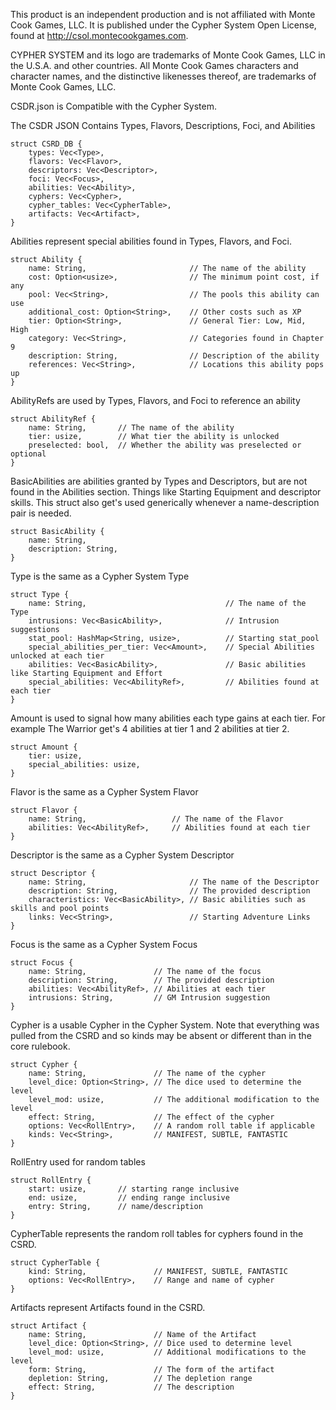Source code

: This product is an independent production and is not affiliated with Monte Cook Games,
LLC. It is published under the Cypher System Open License, found at
http://csol.montecookgames.com.

CYPHER SYSTEM and its logo are trademarks of Monte Cook Games, LLC in the U.S.A.
and other countries. All Monte Cook Games characters and character names, and the
distinctive likenesses thereof, are trademarks of Monte Cook Games, LLC.

CSDR.json is Compatible with the Cypher System.

The CSDR JSON Contains Types, Flavors, Descriptions, Foci, and Abilities

```
struct CSRD_DB {
    types: Vec<Type>,
    flavors: Vec<Flavor>,
    descriptors: Vec<Descriptor>,
    foci: Vec<Focus>,
    abilities: Vec<Ability>,
    cyphers: Vec<Cypher>,
    cypher_tables: Vec<CypherTable>,
    artifacts: Vec<Artifact>,
}
```

Abilities represent special abilities found in Types, Flavors, and Foci.

```
struct Ability {
    name: String,                       // The name of the ability
    cost: Option<usize>,                // The minimum point cost, if any
    pool: Vec<String>,                  // The pools this ability can use
    additional_cost: Option<String>,    // Other costs such as XP
    tier: Option<String>,               // General Tier: Low, Mid, High
    category: Vec<String>,              // Categories found in Chapter 9
    description: String,                // Description of the ability
    references: Vec<String>,            // Locations this ability pops up
}
```

AbilityRefs are used by Types, Flavors, and Foci to reference an ability

```
struct AbilityRef {
    name: String,       // The name of the ability
    tier: usize,        // What tier the ability is unlocked
    preselected: bool,  // Whether the ability was preselected or optional
}
```

BasicAbilities are abilities granted by Types and Descriptors, but are not found
in the Abilities section. Things like Starting Equipment and descriptor skills.
This struct also get's used generically whenever a name-description pair is needed.

```
struct BasicAbility {
    name: String,
    description: String,
}
```

Type is the same as a Cypher System Type

```
struct Type {
    name: String,                               // The name of the Type
    intrusions: Vec<BasicAbility>,              // Intrusion suggestions
    stat_pool: HashMap<String, usize>,          // Starting stat_pool
    special_abilities_per_tier: Vec<Amount>,    // Special Abilities unlocked at each tier
    abilities: Vec<BasicAbility>,               // Basic abilities like Starting Equipment and Effort
    special_abilities: Vec<AbilityRef>,         // Abilities found at each tier
}
```

Amount is used to signal how many abilities each type gains at each tier. For example
The Warrior get's 4 abilities at tier 1 and 2 abilities at tier 2.
```
struct Amount {
    tier: usize,
    special_abilities: usize,
}
```
Flavor is the same as a Cypher System Flavor
```
struct Flavor {
    name: String,                   // The name of the Flavor
    abilities: Vec<AbilityRef>,     // Abilities found at each tier
}
```
Descriptor is the same as a Cypher System Descriptor
```
struct Descriptor {
    name: String,                       // The name of the Descriptor
    description: String,                // The provided description
    characteristics: Vec<BasicAbility>, // Basic abilities such as skills and pool points
    links: Vec<String>,                 // Starting Adventure Links
}
```

Focus is the same as a Cypher System Focus
```
struct Focus {
    name: String,               // The name of the focus
    description: String,        // The provided description
    abilities: Vec<AbilityRef>, // Abilities at each tier
    intrusions: String,         // GM Intrusion suggestion
}
```

Cypher is a usable Cypher in the Cypher System. Note that everything was pulled from the CSRD and so kinds may be absent or different than in the core rulebook.
```
struct Cypher {
    name: String,               // The name of the cypher
    level_dice: Option<String>, // The dice used to determine the level
    level_mod: usize,           // The additional modification to the level
    effect: String,             // The effect of the cypher
    options: Vec<RollEntry>,    // A random roll table if applicable
    kinds: Vec<String>,         // MANIFEST, SUBTLE, FANTASTIC
}
```

RollEntry used for random tables
```
struct RollEntry {
    start: usize,       // starting range inclusive
    end: usize,         // ending range inclusive
    entry: String,      // name/description
}
```

CypherTable represents the random roll tables for cyphers found in the CSRD.
```
struct CypherTable {
    kind: String,               // MANIFEST, SUBTLE, FANTASTIC
    options: Vec<RollEntry>,    // Range and name of cypher
}
```

Artifacts represent Artifacts found in the CSRD.
```
struct Artifact {
    name: String,               // Name of the Artifact
    level_dice: Option<String>, // Dice used to determine level
    level_mod: usize,           // Additional modifications to the level
    form: String,               // The form of the artifact
    depletion: String,          // The depletion range
    effect: String,             // The description
}
```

WORK INSTRUCTIONS
Where does "Intrusion" appear in the records above? Copy every line that has it.

RESPONSE
    intrusions: Vec<BasicAbility>,              // Intrusion suggestions
    intrusions: String,         // GM Intrusion suggestion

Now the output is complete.